Pictures paired with source code:

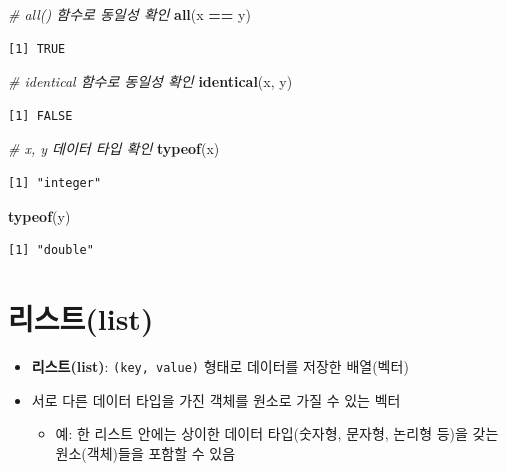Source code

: \documentclass[
  11pt,
]{krantz}
\newenvironment{Shaded}{\begin{snugshade}}{\end{snugshade}}
\newcommand{\CommentTok}[1]{\textcolor[rgb]{0.37,0.37,0.37}{\textit{#1}}}
\newcommand{\KeywordTok}[1]{\textcolor[rgb]{0.27,0.27,0.27}{\textbf{#1}}}
\newcommand{\NormalTok}[1]{#1}
\newcommand{\OperatorTok}[1]{\textcolor[rgb]{0.43,0.43,0.43}{\textbf{#1}}}
\newcommand{\StringTok}[1]{\textcolor[rgb]{0.5,0.5,0.5}{#1}}
\providecommand{\tightlist}{%
  \setlength{\itemsep}{0pt}\setlength{\parskip}{0pt}}
\begin{document}
\begin{Shaded}
\begin{Highlighting}[]
\CommentTok{# all() 함수로 동일성 확인}
\KeywordTok{all}\NormalTok{(x }\OperatorTok{==}\StringTok{ }\NormalTok{y)}
\end{Highlighting}
\end{Shaded}

\begin{verbatim}
[1] TRUE
\end{verbatim}

\begin{Shaded}
\begin{Highlighting}[]
\CommentTok{# identical 함수로 동일성 확인}
\KeywordTok{identical}\NormalTok{(x, y)}
\end{Highlighting}
\end{Shaded}

\begin{verbatim}
[1] FALSE
\end{verbatim}

\begin{Shaded}
\begin{Highlighting}[]
\CommentTok{# x, y 데이터 타입 확인}
\KeywordTok{typeof}\NormalTok{(x)}
\end{Highlighting}
\end{Shaded}

\begin{verbatim}
[1] "integer"
\end{verbatim}

\begin{Shaded}
\begin{Highlighting}[]
\KeywordTok{typeof}\NormalTok{(y)}
\end{Highlighting}
\end{Shaded}

\begin{verbatim}
[1] "double"
\end{verbatim}

\normalsize

\hypertarget{list}{%
\section{리스트(list)}\label{list}}

\begin{itemize}
\tightlist
\item
  \textbf{리스트(list)}: \texttt{(key,\ value)} 형태로 데이터를 저장한 배열(벡터)
\item
  서로 다른 데이터 타입을 가진 객체를 원소로 가질 수 있는 벡터

  \begin{itemize}
  \tightlist
  \item
    예: 한 리스트 안에는 상이한 데이터 타입(숫자형, 문자형, 논리형 등)을 갖는 원소(객체)들을 포함할 수 있음
  \end{itemize}
\end{itemize}
\end{document}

REQUIRED ACTION: Excluding images, return all of the records above word for word.

OUTPUT BELOW:
Source code

: \documentclass[
  11pt,
]{krantz}
\newenvironment{Shaded}{\begin{snugshade}}{\end{snugshade}}
\newcommand{\CommentTok}[1]{\textcolor[rgb]{0.37,0.37,0.37}{\textit{#1}}}
\newcommand{\KeywordTok}[1]{\textcolor[rgb]{0.27,0.27,0.27}{\textbf{#1}}}
\newcommand{\NormalTok}[1]{#1}
\newcommand{\OperatorTok}[1]{\textcolor[rgb]{0.43,0.43,0.43}{\textbf{#1}}}
\newcommand{\StringTok}[1]{\textcolor[rgb]{0.5,0.5,0.5}{#1}}
\providecommand{\tightlist}{%
  \setlength{\itemsep}{0pt}\setlength{\parskip}{0pt}}
\begin{document}
\begin{Shaded}
\begin{Highlighting}[]
\CommentTok{# all() 함수로 동일성 확인}
\KeywordTok{all}\NormalTok{(x }\OperatorTok{==}\StringTok{ }\NormalTok{y)}
\end{Highlighting}
\end{Shaded}

\begin{verbatim}
[1] TRUE
\end{verbatim}

\begin{Shaded}
\begin{Highlighting}[]
\CommentTok{# identical 함수로 동일성 확인}
\KeywordTok{identical}\NormalTok{(x, y)}
\end{Highlighting}
\end{Shaded}

\begin{verbatim}
[1] FALSE
\end{verbatim}

\begin{Shaded}
\begin{Highlighting}[]
\CommentTok{# x, y 데이터 타입 확인}
\KeywordTok{typeof}\NormalTok{(x)}
\end{Highlighting}
\end{Shaded}

\begin{verbatim}
[1] "integer"
\end{verbatim}

\begin{Shaded}
\begin{Highlighting}[]
\KeywordTok{typeof}\NormalTok{(y)}
\end{Highlighting}
\end{Shaded}

\begin{verbatim}
[1] "double"
\end{verbatim}

\normalsize

\hypertarget{list}{%
\section{리스트(list)}\label{list}}

\begin{itemize}
\tightlist
\item
  \textbf{리스트(list)}: \texttt{(key,\ value)} 형태로 데이터를 저장한 배열(벡터)
\item
  서로 다른 데이터 타입을 가진 객체를 원소로 가질 수 있는 벡터

  \begin{itemize}
  \tightlist
  \item
    예: 한 리스트 안에는 상이한 데이터 타입(숫자형, 문자형, 논리형 등)을 갖는 원소(객체)들을 포함할 수 있음
  \end{itemize}
\end{itemize}
\end{document}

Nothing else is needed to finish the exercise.